◆ **WORK TASK**
Your job is to print the listing exactly.

•••

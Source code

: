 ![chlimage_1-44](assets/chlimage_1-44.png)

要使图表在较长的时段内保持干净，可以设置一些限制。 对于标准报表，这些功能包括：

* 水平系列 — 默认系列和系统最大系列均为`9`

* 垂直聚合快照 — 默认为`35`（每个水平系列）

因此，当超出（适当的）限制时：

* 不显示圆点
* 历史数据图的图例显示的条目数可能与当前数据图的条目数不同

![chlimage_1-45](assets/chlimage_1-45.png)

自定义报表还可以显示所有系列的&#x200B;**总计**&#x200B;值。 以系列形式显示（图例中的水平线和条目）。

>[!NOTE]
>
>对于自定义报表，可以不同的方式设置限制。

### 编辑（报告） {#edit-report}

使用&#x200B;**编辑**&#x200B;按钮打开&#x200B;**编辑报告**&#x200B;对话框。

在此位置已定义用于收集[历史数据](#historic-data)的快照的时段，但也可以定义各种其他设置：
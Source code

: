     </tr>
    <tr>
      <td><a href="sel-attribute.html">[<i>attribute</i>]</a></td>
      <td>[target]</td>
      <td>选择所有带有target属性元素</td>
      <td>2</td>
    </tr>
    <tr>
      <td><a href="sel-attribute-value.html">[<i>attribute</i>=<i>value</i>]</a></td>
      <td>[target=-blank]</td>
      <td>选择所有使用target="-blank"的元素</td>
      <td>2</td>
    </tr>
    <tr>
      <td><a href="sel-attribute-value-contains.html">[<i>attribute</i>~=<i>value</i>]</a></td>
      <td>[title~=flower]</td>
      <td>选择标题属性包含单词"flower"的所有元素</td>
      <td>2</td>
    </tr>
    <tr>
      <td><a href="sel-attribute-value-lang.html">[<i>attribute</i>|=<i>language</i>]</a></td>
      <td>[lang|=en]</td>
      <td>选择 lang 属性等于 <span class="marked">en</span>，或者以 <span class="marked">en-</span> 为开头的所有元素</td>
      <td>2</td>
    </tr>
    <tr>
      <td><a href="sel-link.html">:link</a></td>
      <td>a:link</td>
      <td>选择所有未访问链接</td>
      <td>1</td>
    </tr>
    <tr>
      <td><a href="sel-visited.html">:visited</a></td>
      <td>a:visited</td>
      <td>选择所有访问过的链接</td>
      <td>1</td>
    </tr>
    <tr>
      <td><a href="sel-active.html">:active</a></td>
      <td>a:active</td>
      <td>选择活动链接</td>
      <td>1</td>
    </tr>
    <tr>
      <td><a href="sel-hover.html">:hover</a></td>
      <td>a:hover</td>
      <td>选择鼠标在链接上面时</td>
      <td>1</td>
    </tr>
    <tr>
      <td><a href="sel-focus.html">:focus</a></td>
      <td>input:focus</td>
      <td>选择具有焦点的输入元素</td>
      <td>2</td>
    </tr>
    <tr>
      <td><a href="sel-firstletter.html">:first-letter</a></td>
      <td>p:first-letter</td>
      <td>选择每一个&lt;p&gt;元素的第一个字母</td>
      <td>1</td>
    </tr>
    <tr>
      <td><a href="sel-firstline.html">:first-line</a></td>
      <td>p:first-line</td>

•••

◆ **WRITTEN RESPONSE**
Source code

: ![chlimage_1-44](assets/chlimage_1-44.png)

要使图表在较长的时段内保持干净，可以设置一些限制。 对于标准报表，这些功能包括：

* 水平系列 — 默认系列和系统最大系列均为`9`

* 垂直聚合快照 — 默认为`35`（每个水平系列）

因此，当超出（适当的）限制时：

* 不显示圆点
* 历史数据图的图例显示的条目数可能与当前数据图的条目数不同

![chlimage_1-45](assets/chlimage_1-45.png)

自定义报表还可以显示所有系列的&#x200B;**总计**&#x200B;值。 以系列形式显示（图例中的水平线和条目）。

>[!NOTE]
>
>对于自定义报表，可以不同的方式设置限制。

### 编辑（报告） {#edit-report}

使用&#x200B;**编辑**&#x200B;按钮打开&#x200B;**编辑报告**&#x200B;对话框。

在此位置已定义用于收集[历史数据](#historic-data)的快照的时段，但也可以定义各种其他设置：
Source code

:     </tr>
    <tr>
      <td><a href="sel-attribute.html">[<i>attribute</i>]</a></td>
      <td>[target]</td>
      <td>选择所有带有target属性元素</td>
      <td>2</td>
    </tr>
    <tr>
      <td><a href="sel-attribute-value.html">[<i>attribute</i>=<i>value</i>]</a></td>
      <td>[target=-blank]</td>
      <td>选择所有使用target="-blank"的元素</td>
      <td>2</td>
    </tr>
    <tr>
      <td><a href="sel-attribute-value-contains.html">[<i>attribute</i>~=<i>value</i>]</a></td>
      <td>[title~=flower]</td>
      <td>选择标题属性包含单词"flower"的所有元素</td>
      <td>2</td>
    </tr>
    <tr>
      <td><a href="sel-attribute-value-lang.html">[<i>attribute</i>|=<i>language</i>]</a></td>
      <td>[lang|=en]</td>
      <td>选择 lang 属性等于 <span class="marked">en</span>，或者以 <span class="marked">en-</span> 为开头的所有元素</td>
      <td>2</td>
    </tr>
    <tr>
      <td><a href="sel-link.html">:link</a></td>
      <td>a:link</td>
      <td>选择所有未访问链接</td>
      <td>1</td>
    </tr>
    <tr>
      <td><a href="sel-visited.html">:visited</a></td>
      <td>a:visited</td>
      <td>选择所有访问过的链接</td>
      <td>1</td>
    </tr>
    <tr>
      <td><a href="sel-active.html">:active</a></td>
      <td>a:active</td>
      <td>选择活动链接</td>
      <td>1</td>
    </tr>
    <tr>
      <td><a href="sel-hover.html">:hover</a></td>
      <td>a:hover</td>
      <td>选择鼠标在链接上面时</td>
      <td>1</td>
    </tr>
    <tr>
      <td><a href="sel-focus.html">:focus</a></td>
      <td>input:focus</td>
      <td>选择具有焦点的输入元素</td>
      <td>2</td>
    </tr>
    <tr>
      <td><a href="sel-firstletter.html">:first-letter</a></td>
      <td>p:first-letter</td>
      <td>选择每一个&lt;p&gt;元素的第一个字母</td>
      <td>1</td>
    </tr>
    <tr>
      <td><a href="sel-firstline.html">:first-line</a></td>
      <td>p:first-line</td>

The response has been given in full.